When Jesus came to earth in human form, he had a purpose. God himself would live here just like we do, in a suffering world, and then take on all our brokenness by dying for us as the ultimate sacrifice. But he is not gone! He rose again, and is still Immanuel, “God with us.” Now he lives inside each of us who have devoted ourselves to him. So what does that mean?
Being saved does not end in that moment of decision; we are to “work out our salvation” –put it into practice – with deep reverence for the one who has made us his own and has a real purpose for us (cf. Phil 2:12,13 NIV). He is remaking us as we live out what it means to be his and to become more and more like him. When we contemplate what his life demonstrated about his character, that goal can be daunting. All we have to do is try to live up to his expectations to realize that on our own, we are weak. We don’t have it in us to naturally love those who are not like us, or who even oppose us. Forgiving those who do us wrong is a huge leap; our natural impulse is to hold that against them and avoid them.
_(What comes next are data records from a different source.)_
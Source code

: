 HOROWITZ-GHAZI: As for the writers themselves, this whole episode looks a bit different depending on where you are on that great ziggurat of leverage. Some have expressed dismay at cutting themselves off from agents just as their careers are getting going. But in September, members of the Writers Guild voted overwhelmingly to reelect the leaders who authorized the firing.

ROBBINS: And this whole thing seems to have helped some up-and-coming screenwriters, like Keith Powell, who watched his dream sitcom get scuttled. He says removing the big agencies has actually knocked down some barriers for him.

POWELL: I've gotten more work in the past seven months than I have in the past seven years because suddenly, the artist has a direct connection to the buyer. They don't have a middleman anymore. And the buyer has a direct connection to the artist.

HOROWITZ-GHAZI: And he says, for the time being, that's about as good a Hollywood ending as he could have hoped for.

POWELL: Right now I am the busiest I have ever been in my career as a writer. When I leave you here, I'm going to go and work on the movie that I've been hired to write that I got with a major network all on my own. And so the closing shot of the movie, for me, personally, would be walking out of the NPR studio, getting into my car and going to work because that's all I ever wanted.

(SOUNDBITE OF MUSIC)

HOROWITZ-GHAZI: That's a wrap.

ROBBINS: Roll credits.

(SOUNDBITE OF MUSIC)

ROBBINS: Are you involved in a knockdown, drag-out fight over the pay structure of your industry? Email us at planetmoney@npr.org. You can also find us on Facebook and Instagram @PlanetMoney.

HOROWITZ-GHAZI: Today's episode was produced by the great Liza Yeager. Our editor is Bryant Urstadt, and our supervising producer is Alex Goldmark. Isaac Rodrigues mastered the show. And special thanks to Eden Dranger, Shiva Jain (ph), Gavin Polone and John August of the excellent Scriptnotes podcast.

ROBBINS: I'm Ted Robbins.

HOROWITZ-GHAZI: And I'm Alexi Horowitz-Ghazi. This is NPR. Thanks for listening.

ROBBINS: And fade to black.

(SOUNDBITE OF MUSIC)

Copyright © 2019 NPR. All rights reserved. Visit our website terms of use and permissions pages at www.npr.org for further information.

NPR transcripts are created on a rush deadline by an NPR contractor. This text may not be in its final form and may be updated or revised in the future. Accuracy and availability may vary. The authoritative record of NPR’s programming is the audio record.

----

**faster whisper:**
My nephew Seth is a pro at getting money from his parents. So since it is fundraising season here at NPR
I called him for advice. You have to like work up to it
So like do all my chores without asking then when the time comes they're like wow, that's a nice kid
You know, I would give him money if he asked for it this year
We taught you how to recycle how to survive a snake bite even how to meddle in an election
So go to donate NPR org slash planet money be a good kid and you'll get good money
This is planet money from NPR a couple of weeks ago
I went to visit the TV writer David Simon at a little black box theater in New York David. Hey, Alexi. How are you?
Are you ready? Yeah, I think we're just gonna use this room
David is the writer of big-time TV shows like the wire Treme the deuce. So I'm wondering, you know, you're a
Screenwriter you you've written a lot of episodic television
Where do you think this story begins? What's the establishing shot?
His standards are way above our pay grade!
What comforts me in all of this is my Master’s understanding. He knows what it is to live in this broken world with all of its personal pain and relational challenges. He was here. He experienced way more opposition than any of us, being executed for being too good, too truthful about who he was (and is) and about our human dilemmas. He must have been tempted to use his power to get even. Instead, he did just what he had taught, “turning the other cheek” to those abusing him (Matt. 5:39). He did not yield to what he would have liked to have happen, as a human, but said to God the Father, “Not my will but yours be done” (Luke 22:42 NIV).
His humility and his long path of hardship has given him deep empathy that reaches out to comfort us in our tough situations. “Because he himself suffered when he was tempted, he is able to help those who are being tempted” (Heb. 2:18 NIV). He waits with loving arms for us to run to him for help when we realize that we are weak while he is strong. He will not push us away with disgust when we do that. He knows what it is to need the strength of the Almighty and is delighted when we turn to him instead of just flailing about and failing. He has experienced life on the dark side himself.
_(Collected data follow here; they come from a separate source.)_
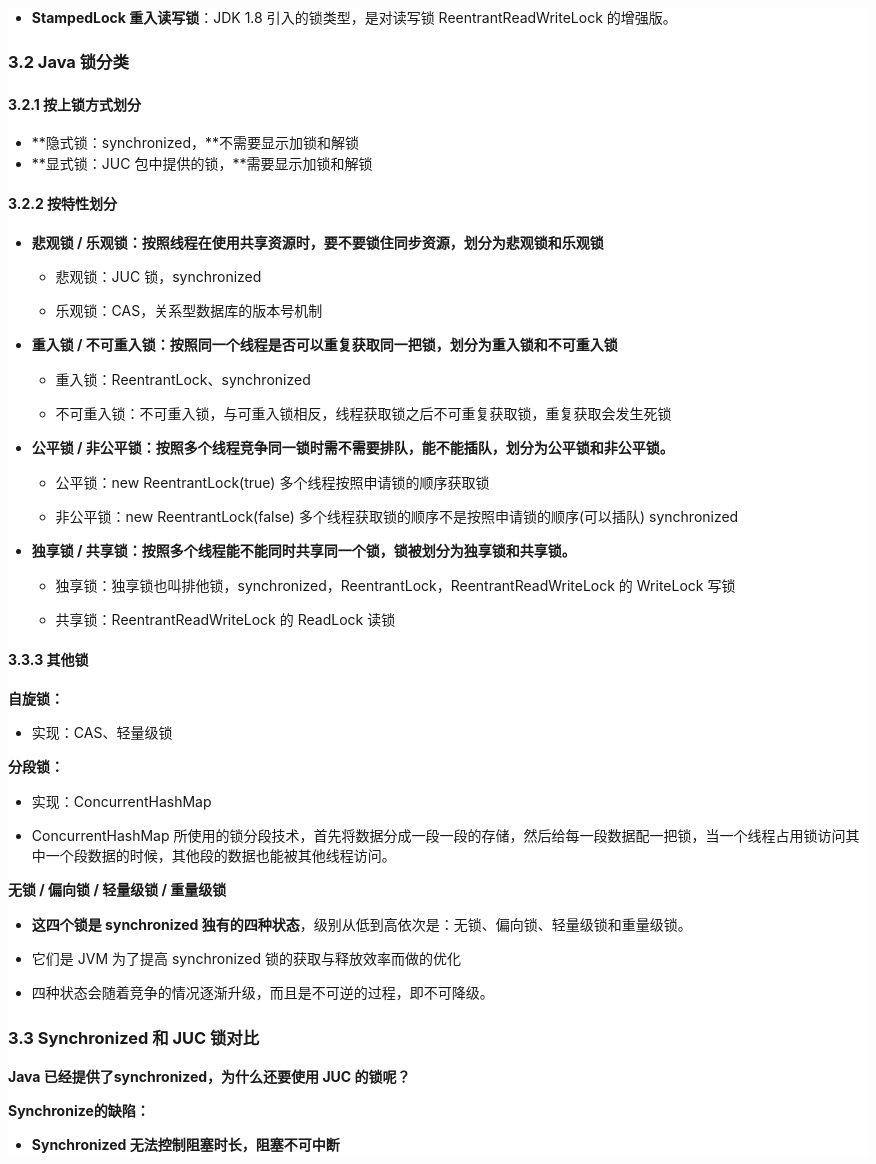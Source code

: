 - **StampedLock 重入读写锁**：JDK 1.8 引入的锁类型，是对读写锁 ReentrantReadWriteLock 的增强版。

### 3.2 Java 锁分类

#### 3.2.1 **按上锁方式划分**

- **隐式锁：synchronized，**不需要显示加锁和解锁
- **显式锁：JUC 包中提供的锁，**需要显示加锁和解锁

#### 3.2.2 按特性划分

- **悲观锁 / 乐观锁：按照线程在使用共享资源时，要不要锁住同步资源，划分为悲观锁和乐观锁**

  - 悲观锁：JUC 锁，synchronized

  - 乐观锁：CAS，关系型数据库的版本号机制

- **重入锁 / 不可重入锁：按照同一个线程是否可以重复获取同一把锁，划分为重入锁和不可重入锁**

  - 重入锁：ReentrantLock、synchronized

  - 不可重入锁：不可重入锁，与可重入锁相反，线程获取锁之后不可重复获取锁，重复获取会发生死锁

- **公平锁 / 非公平锁：按照多个线程竞争同一锁时需不需要排队，能不能插队，划分为公平锁和非公平锁。**

  - 公平锁：new ReentrantLock(true) 多个线程按照申请锁的顺序获取锁

  - 非公平锁：new ReentrantLock(false) 多个线程获取锁的顺序不是按照申请锁的顺序(可以插队) synchronized

- **独享锁 / 共享锁：按照多个线程能不能同时共享同一个锁，锁被划分为独享锁和共享锁。**

  - 独享锁：独享锁也叫排他锁，synchronized，ReentrantLock，ReentrantReadWriteLock 的 WriteLock 写锁

  - 共享锁：ReentrantReadWriteLock 的 ReadLock 读锁

#### 3.3.3 其他锁

**自旋锁：**

- 实现：CAS、轻量级锁

**分段锁：**

- 实现：ConcurrentHashMap

- ConcurrentHashMap 所使用的锁分段技术，首先将数据分成一段一段的存储，然后给每一段数据配一把锁，当一个线程占用锁访问其中一个段数据的时候，其他段的数据也能被其他线程访问。

**无锁 / 偏向锁 / 轻量级锁 / 重量级锁**

- **这四个锁是 synchronized 独有的四种状态**，级别从低到高依次是：无锁、偏向锁、轻量级锁和重量级锁。

- 它们是 JVM 为了提高 synchronized 锁的获取与释放效率而做的优化

- 四种状态会随着竞争的情况逐渐升级，而且是不可逆的过程，即不可降级。

### 3.3 Synchronized 和 JUC 锁对比

**Java 已经提供了synchronized，为什么还要使用 JUC 的锁呢？**

**Synchronize的缺陷：**

- **Synchronized 无法控制阻塞时长，阻塞不可中断**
When we have gone through a certain kind of trauma, we too can empathize more easily with others in a similar situation. I lost my first pregnancy in the seventh month, when for unknown reasons the baby died while still in my womb. Even decades later, when a woman’s pregnancy ends this way, or her newborn dies, I feel her grief and can reach out to her with a different kind of understanding because I’ve been there too. As a child and then as an adult I lived in some situations of deep civil unrest, even war. The news of similar circumstances around the world (especially in Africa) strike me hard as a result.
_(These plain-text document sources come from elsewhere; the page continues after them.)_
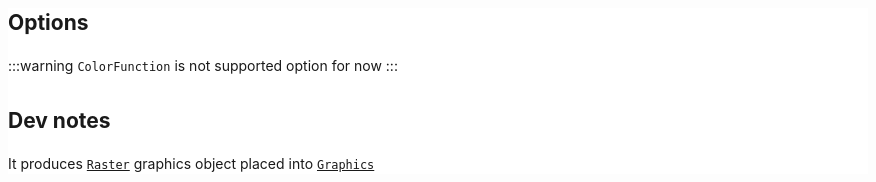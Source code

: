 ## Options
:::warning
`ColorFunction` is not supported option for now
:::

## Dev notes
It produces [`Raster`](../Graphics/Raster.md) graphics object placed into [`Graphics`](../Graphics/Graphics.md)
Jesus knows that our lives are tough going, whether we are personally suffering or there is chaos all around. We can run to him and be welcomed when we need him (which is truly way more often that we usually realize). This union with him means more and more to me as I contemplate all the words and metaphors that underline it in the Scriptures. They tell us to remain in (or abide in) the Vine, Jesus, and let him remain in us or we cannot be fruitful at all (John 15:4,5). This attachment will encourage and comfort us, and instill God’s kind of tenderness in us that will enable us to also be in healthy relationships with others who belong to him, whether we are naturally compatible or not:
Therefore if you have any encouragement from being united with Christ, if any comfort from his love, if any common sharing in the Spirit, if any tenderness and compassion, then make my joy complete by being like-minded, having the same love, being one in spirit and of one mind (Phil. 2:1 NIV)
We do so need to put our confidence in Jesus, who gave up his position of complete power to live like we do, in much more humble circumstances than most of us who might be reading this blog! May we each trust his compassion and let him work in us to be increasingly like him! He is love, full of empathy and understanding. When we are “one” with him, united with him, he can change us when we cannot change ourselves!